§ **DATA EXCERPTS**

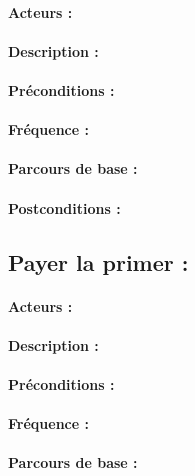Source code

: \documentclass[../annexe.tex]{subfiles}
\begin{document}
\paragraph{Acteurs :}

\paragraph{Description :}

\paragraph{Préconditions :}

\paragraph{Fréquence :}

\paragraph{Parcours de base :}

\paragraph{Postconditions :}

\newpage

\subsection{Payer la primer :}

\paragraph{Acteurs :}

\paragraph{Description :}

\paragraph{Préconditions :}

\paragraph{Fréquence :}

\paragraph{Parcours de base :}
\end{document}
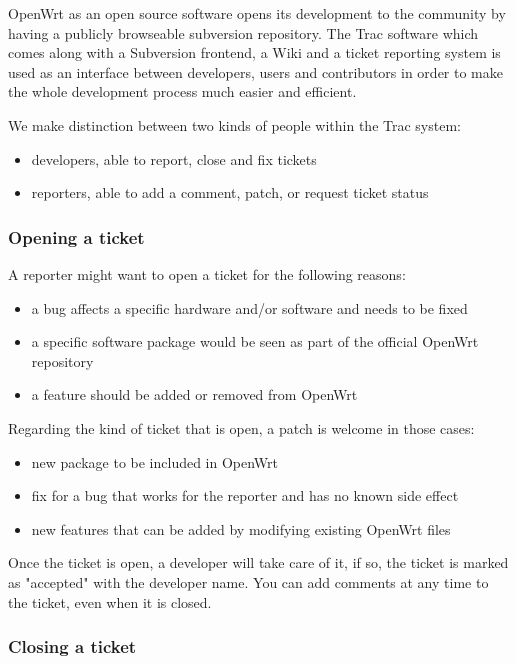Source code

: OpenWrt as an open source software opens its development to the community by
having a publicly browseable subversion repository. The Trac software which
comes along with a Subversion frontend,  a Wiki and a ticket reporting system 
is used as an interface between developers, users and contributors in order to 
make the whole development process much easier and efficient.

We make distinction between two kinds of people within the Trac system:

\begin{itemize}
\item developers, able to report, close and fix tickets
\item reporters, able to add a comment, patch, or request ticket status
\end{itemize}

\subsubsection{Opening a ticket}

A reporter might want to open a ticket for the following reasons:

\begin{itemize}
\item a bug affects a specific hardware and/or software and needs to be fixed
\item a specific software package would be seen as part of the official OpenWrt repository
\item a feature should be added or removed from OpenWrt
\end{itemize}

Regarding the kind of ticket that is open, a patch is welcome in those cases:

\begin{itemize}
\item new package to be included in OpenWrt
\item fix for a bug that works for the reporter and has no known side effect
\item new features that can be added by modifying existing OpenWrt files
\end{itemize}

Once the ticket is open, a developer will take care of it, if so, the ticket is marked
as "accepted" with the developer name. You can add comments at any time to the ticket,
even when it is closed.

\subsubsection{Closing a ticket}

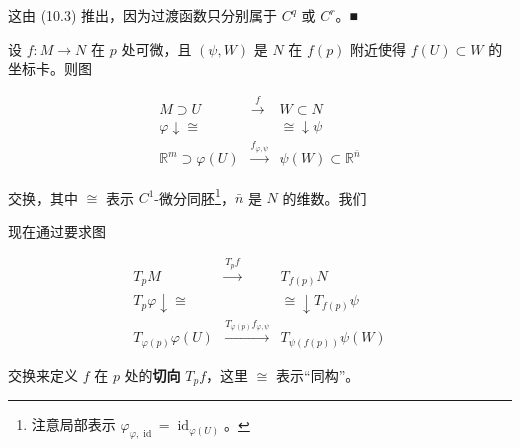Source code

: \begin{remark}
\begin{items}
\proofhead
这由 (10.3) 推出，因为过渡函数只分别属于 $ C^{q} $ 或 $ C^{r} $。\nobreak\hspace{0.35em}■
\end{items}

设 $ f : M \to N $ 在 $ p $ 处可微，且 $ (\psi,W) $ 是 $ N $ 在 $ f(p) $ 附近使得 $ f(U) \subset W $ 的坐标卡。则图

\begin{equation}
\begin{array}{ccc} M \supset U & \xrightarrow{f} & W \subset N \\ \varphi \downarrow \cong & & \cong \downarrow \psi \\ \mathbb{R}^{m} \supset \varphi(U) & \xrightarrow{f_{\varphi,\psi}} & \psi(W) \subset \mathbb{R}^{\bar{n}} \end{array}\tag{10.4}
\end{equation}

交换，其中 $ \cong $ 表示 $ C^{1} $-微分同胚\footnote{注意局部表示 $ \varphi_{\varphi,\operatorname{id}} = \operatorname{id}_{\varphi(U)} $。}，$ \bar{n} $ 是 $ N $ 的维数。我们

现在通过要求图

\begin{equation}
\begin{array}{ccc} T_{p}M & \xrightarrow{T_{p}f} & T_{f(p)}N \\ T_{p}\varphi \downarrow \cong & & \cong \downarrow T_{f(p)}\psi \\ T_{\varphi(p)}\varphi(U) & \xrightarrow{T_{\varphi(p)}f_{\varphi,\psi}} & T_{\psi(f(p))}\psi(W) \end{array}\tag{10.5}
\end{equation}

交换来定义 $ f $ 在 $ p $ 处的\textbf{切向} $ T_{p}f $，这里 $ \cong $ 表示“同构”。

\end{remark}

§ **WHAT TO PRODUCE**
Your answer should consist only of the lines above between the line holding "to be fixed" and the line holding "included in OpenWrt", inclusive, each transcribed exactly.

§ **WRITTEN ANSWER**
\item a bug affects a specific hardware and/or software and needs to be fixed
\item a specific software package would be seen as part of the official OpenWrt repository
\item a feature should be added or removed from OpenWrt
\end{itemize}

Regarding the kind of ticket that is open, a patch is welcome in those cases:

\begin{itemize}
\item new package to be included in OpenWrt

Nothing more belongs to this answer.